When a record is deleted all trace of the record is removed from the table, the clustered data and any grouped matches. A record is updated by passing a new version of the record, the old version is then deleted and the new version added.

When DeleteData() or UpdateData() are called with a unique ref that does not exist, owing to the multi-threaded nature of mHUB, these methods do not immediately indicate that the record was not found. However, an error message will be added to the error stack of the form "Record <unique ref> not found". Refer to the relevant Reference Guide (C/C++/.NET/Java) for details of retrieving error messages from the error stack.

 

Retrieving Results

Depending on the types of results being output by the engine, these can be retrieved either on the fly whilst data is still being loaded (in the same thread or in a separate thread), or at the end of the process.

If only matching pairs are being output, or if outputting normalized data, then these are output on the fly. Otherwise, grouping of matching pairs is performed, which can only take place once all data has been loaded.

Use GetResultCount() to determine whether there are results available. If none are available, then load more data (if retrieving results on the fly) or perform a slight pause before calling GetResultCount() again.

When results are available, call GetNextResult() in a loop until the given number of results have been read. Each result can be written to file, a table, or further processed.

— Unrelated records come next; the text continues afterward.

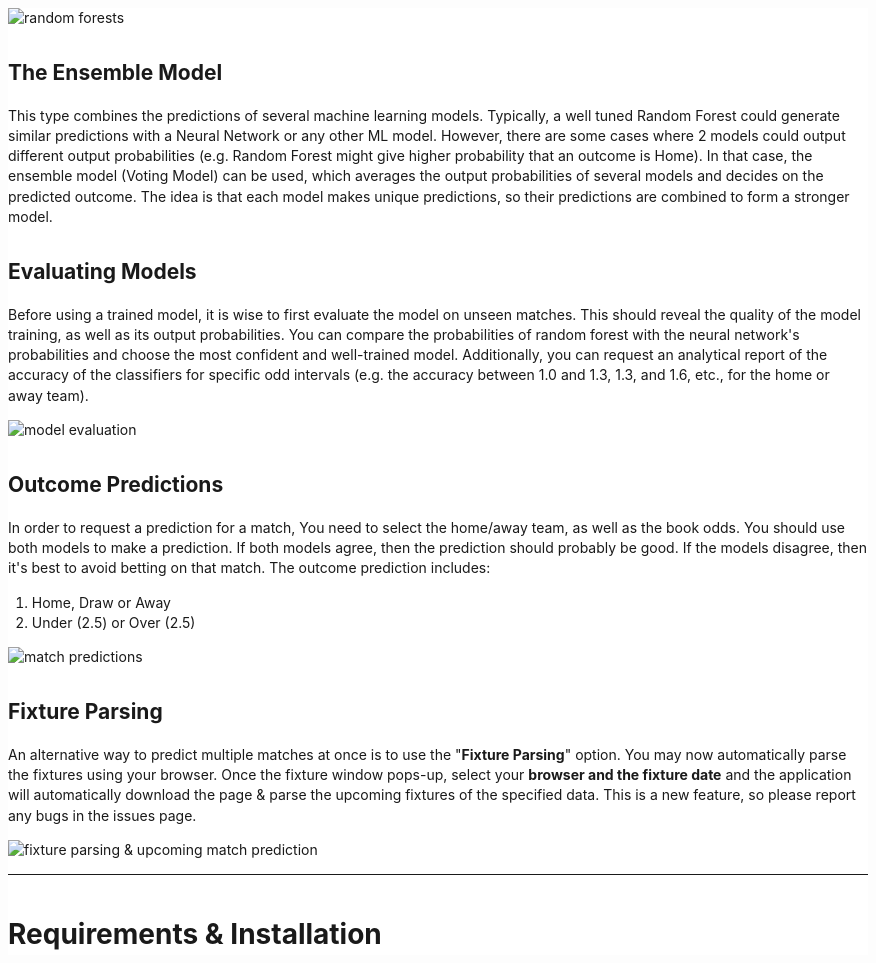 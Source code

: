 ![random forests](https://github.com/gregorizeidler-cw/footyforecast-soccer-bets-predictor/blob/main/Pictures/randomforest.png)

## The Ensemble Model

This type combines the predictions of several machine learning models. Typically, a well tuned Random Forest could generate similar predictions with a Neural Network or any other ML model. However, there are some cases where 2 models could output different output probabilities (e.g. Random Forest might give higher probability that an outcome is Home). In that case, the ensemble model (Voting Model) can be used, which averages the output probabilities of several models and decides on the predicted outcome. The idea is that each model makes unique predictions, so their predictions are combined to form a stronger model.

## Evaluating Models

Before using a trained model, it is wise to first evaluate the model on unseen matches. This should reveal the quality of the model training, as well as its output probabilities. You can compare the probabilities of random forest with the neural network's probabilities and choose the most confident and well-trained model. Additionally, you can request an analytical report of the accuracy of the classifiers for specific odd intervals (e.g. the accuracy between 1.0 and 1.3, 1.3, and 1.6, etc., for the home or away team).

![model evaluation](https://github.com/gregorizeidler-cw/footyforecast-soccer-bets-predictor/blob/main/Pictures/evaluate.png)

## Outcome Predictions

In order to request a prediction for a match, You need to select the home/away team, as well as the book odds. You should use both models to make a prediction. If both models agree, then the prediction should probably be good. If the models disagree, then it's best to avoid betting on that match. The outcome prediction includes:

1. Home, Draw or Away
2. Under (2.5) or Over (2.5)

![match predictions](https://github.com/gregorizeidler-cw/footyforecast-soccer-bets-predictor/blob/main/Pictures/predictions.png)

## Fixture Parsing

An alternative way to predict multiple matches at once is to use the "**Fixture Parsing**" option. You may now automatically parse the fixtures using your browser. Once the fixture window pops-up, select your **browser and the fixture date** and the application will automatically download the page & parse the upcoming fixtures of the specified data. This is a new feature, so please report any bugs in the issues page.

![fixture parsing & upcoming match prediction](https://github.com/gregorizeidler-cw/footyforecast-soccer-bets-predictor/blob/main/Pictures/fixtures.png)

---

# Requirements & Installation
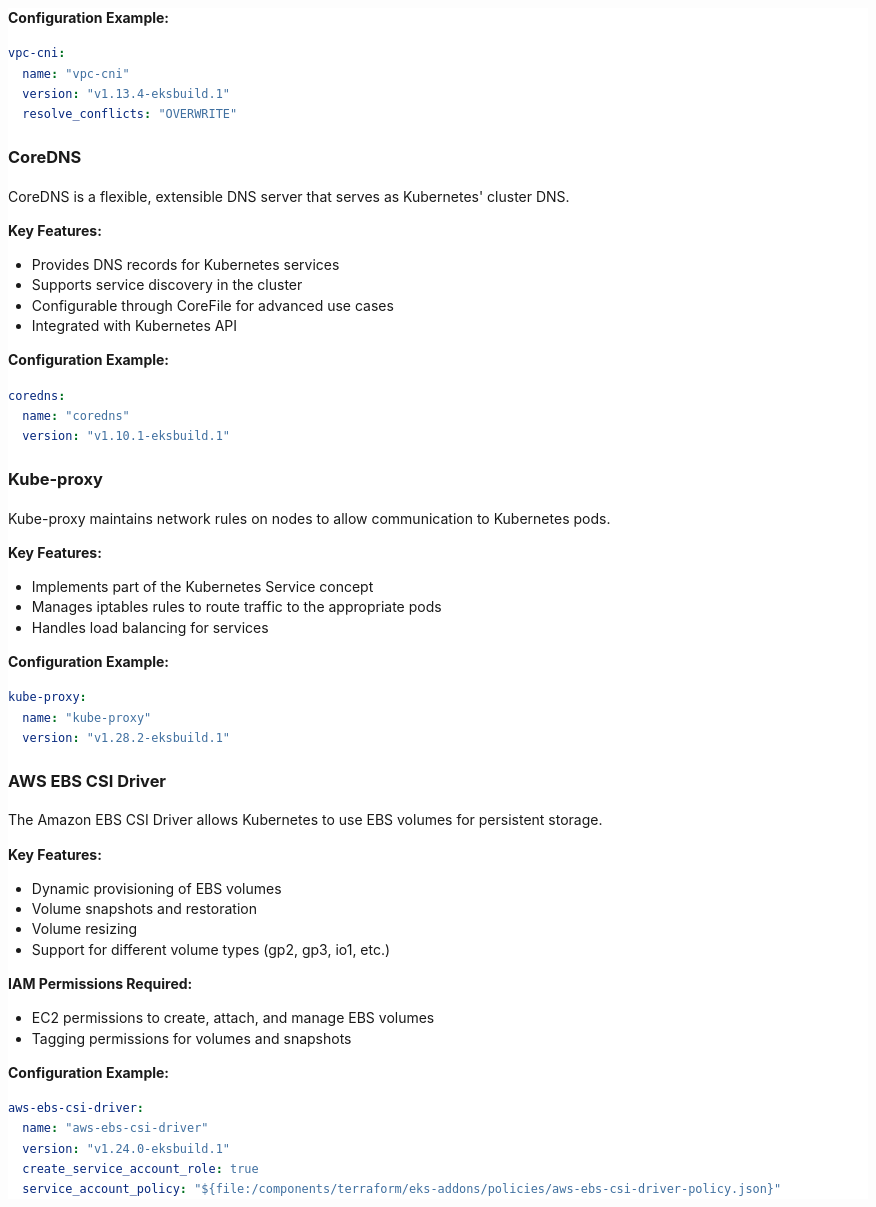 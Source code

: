 **Configuration Example:**
```yaml
vpc-cni:
  name: "vpc-cni"
  version: "v1.13.4-eksbuild.1"
  resolve_conflicts: "OVERWRITE"
```

### CoreDNS

CoreDNS is a flexible, extensible DNS server that serves as Kubernetes' cluster DNS.

**Key Features:**
- Provides DNS records for Kubernetes services
- Supports service discovery in the cluster
- Configurable through CoreFile for advanced use cases
- Integrated with Kubernetes API

**Configuration Example:**
```yaml
coredns:
  name: "coredns"
  version: "v1.10.1-eksbuild.1"
```

### Kube-proxy

Kube-proxy maintains network rules on nodes to allow communication to Kubernetes pods.

**Key Features:**
- Implements part of the Kubernetes Service concept
- Manages iptables rules to route traffic to the appropriate pods
- Handles load balancing for services

**Configuration Example:**
```yaml
kube-proxy:
  name: "kube-proxy"
  version: "v1.28.2-eksbuild.1"
```

### AWS EBS CSI Driver

The Amazon EBS CSI Driver allows Kubernetes to use EBS volumes for persistent storage.

**Key Features:**
- Dynamic provisioning of EBS volumes
- Volume snapshots and restoration
- Volume resizing
- Support for different volume types (gp2, gp3, io1, etc.)

**IAM Permissions Required:**
- EC2 permissions to create, attach, and manage EBS volumes
- Tagging permissions for volumes and snapshots

**Configuration Example:**
```yaml
aws-ebs-csi-driver:
  name: "aws-ebs-csi-driver"
  version: "v1.24.0-eksbuild.1"
  create_service_account_role: true
  service_account_policy: "${file:/components/terraform/eks-addons/policies/aws-ebs-csi-driver-policy.json}"
```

Note that the value returned from GetResultCount() does not necessarily correspond to the number of results retrieved by GetNextResult(). GetResultCount() returns the total number of buffered results at that instant; when this number of results has been retrieved, further results could have been buffered in the meantime.

 

Finishing

If the engine is running in matching or normalization mode, and all input data has been loaded and processed and all results have been retrieved, then the engine will become idle. It can then be destroyed, or Reset() to load and process new data using the current settings (different settings can also be applied before any new data is loaded).

 

Multiple Overlaps

You can run multiple overlaps against the same reference data - without having to reload the table 1 data. To do this, once the engine is in the Finished state, call ClearData(2) to clear the current table 2 data and prepare the table to receive fresh data. You can change certain settings between overlaps by calling ApplySettings() again before beginning to add new data (refer to the Configuration Guide, Appendix G for further details). If you do call ApplySettings() there is no need to call ClearData(2) as the engine will do this automatically.

If you need to apply updates to the table 1 data between overlaps, you can do this by first calling AllowMoreData(1).